蝶人戯画録

毎日お届けする文芸、映画、エッセイ、詩歌の花束です。

五木寛之の「仏教の旅」を読む


あなたと私のアホリズム その7


最近NHKがインドの衝撃という番組でその破竹の進撃ぶりを伝えていたが、不思議なことにこの国の最大の問題点であるカースト制度についてまったく触れていなかったのが印象に残った。

インドのカーストとは身分を分ける4つのヴァルナ(階級)のことで、最上級のバラモン(司祭、宗教指導者)にはじまり、クシャトリア(王、武士、貴族)、ヴァイシャ(農民、商人、実業家)、シュードラ(隷属民)の順に続く。

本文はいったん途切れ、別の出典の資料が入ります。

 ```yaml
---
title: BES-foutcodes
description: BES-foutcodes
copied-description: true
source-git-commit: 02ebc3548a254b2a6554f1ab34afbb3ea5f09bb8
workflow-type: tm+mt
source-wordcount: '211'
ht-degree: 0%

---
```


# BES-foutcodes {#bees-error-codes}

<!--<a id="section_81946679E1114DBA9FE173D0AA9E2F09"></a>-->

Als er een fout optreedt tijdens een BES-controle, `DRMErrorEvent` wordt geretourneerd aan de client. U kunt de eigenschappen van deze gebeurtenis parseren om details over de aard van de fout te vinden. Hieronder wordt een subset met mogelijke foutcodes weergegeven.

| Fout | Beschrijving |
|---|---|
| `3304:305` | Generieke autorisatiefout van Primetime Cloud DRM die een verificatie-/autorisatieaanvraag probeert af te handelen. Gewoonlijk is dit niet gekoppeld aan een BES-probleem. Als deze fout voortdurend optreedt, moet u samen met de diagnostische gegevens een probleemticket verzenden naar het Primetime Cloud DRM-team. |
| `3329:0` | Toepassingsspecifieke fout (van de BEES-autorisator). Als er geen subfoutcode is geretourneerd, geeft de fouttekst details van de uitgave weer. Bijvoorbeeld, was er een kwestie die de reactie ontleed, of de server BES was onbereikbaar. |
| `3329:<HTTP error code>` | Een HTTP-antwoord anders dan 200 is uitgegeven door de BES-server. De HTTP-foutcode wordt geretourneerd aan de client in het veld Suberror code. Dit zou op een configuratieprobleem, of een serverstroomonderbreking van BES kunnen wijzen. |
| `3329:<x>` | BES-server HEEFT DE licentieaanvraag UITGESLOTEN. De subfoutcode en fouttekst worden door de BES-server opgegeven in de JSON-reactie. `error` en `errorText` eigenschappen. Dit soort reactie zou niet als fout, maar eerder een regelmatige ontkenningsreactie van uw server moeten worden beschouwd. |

そして以上4つのヴァルナにも入れてもらえないのが不可触選民(アンタッチャブル)である。あの偉大な(マハトマ)ガンジーですら、口では博愛精神を唱えながら、実際にはヒンズー教とカーストを擁護していたが、さすがにお釈迦様は心がひろく、いかなる不可触選民もまったく差別しなかった。
たとえ相手が娼婦であれ、盗賊や殺人犯であれまったく平等にあつかった。

その偉大なブッダの最後の旅を現地を歩きながら五木寛之という作家が、独特の低音で語る。

その低い声音はテナーではなく、野太いバスで歌われる浪曲のようである。水の流れにたとえると春の小川ではなく、滔々と流れる冬のヴォルガの底流のようである。

もうけっして若くないこの作家は、虚飾を拝した散文で、とつとつと己の真情を語る。そのような言葉と精神で書かれた新作がこの本であった。

私は本書の最後に紹介されているインドに帰化した日本人仏教僧、佐々井師の壮烈な生き様に感銘を受けた。

師は不可触選民の出身にしてインド憲法の制定者でヒンズー教から仏教徒に転進したアンベードカル博士と同様に、「自利利他円満」を退け、「利他一利」を主張しているが、やはり本当の仏教は宮沢賢治と同様この境地まで達しないわけにはいかないのである。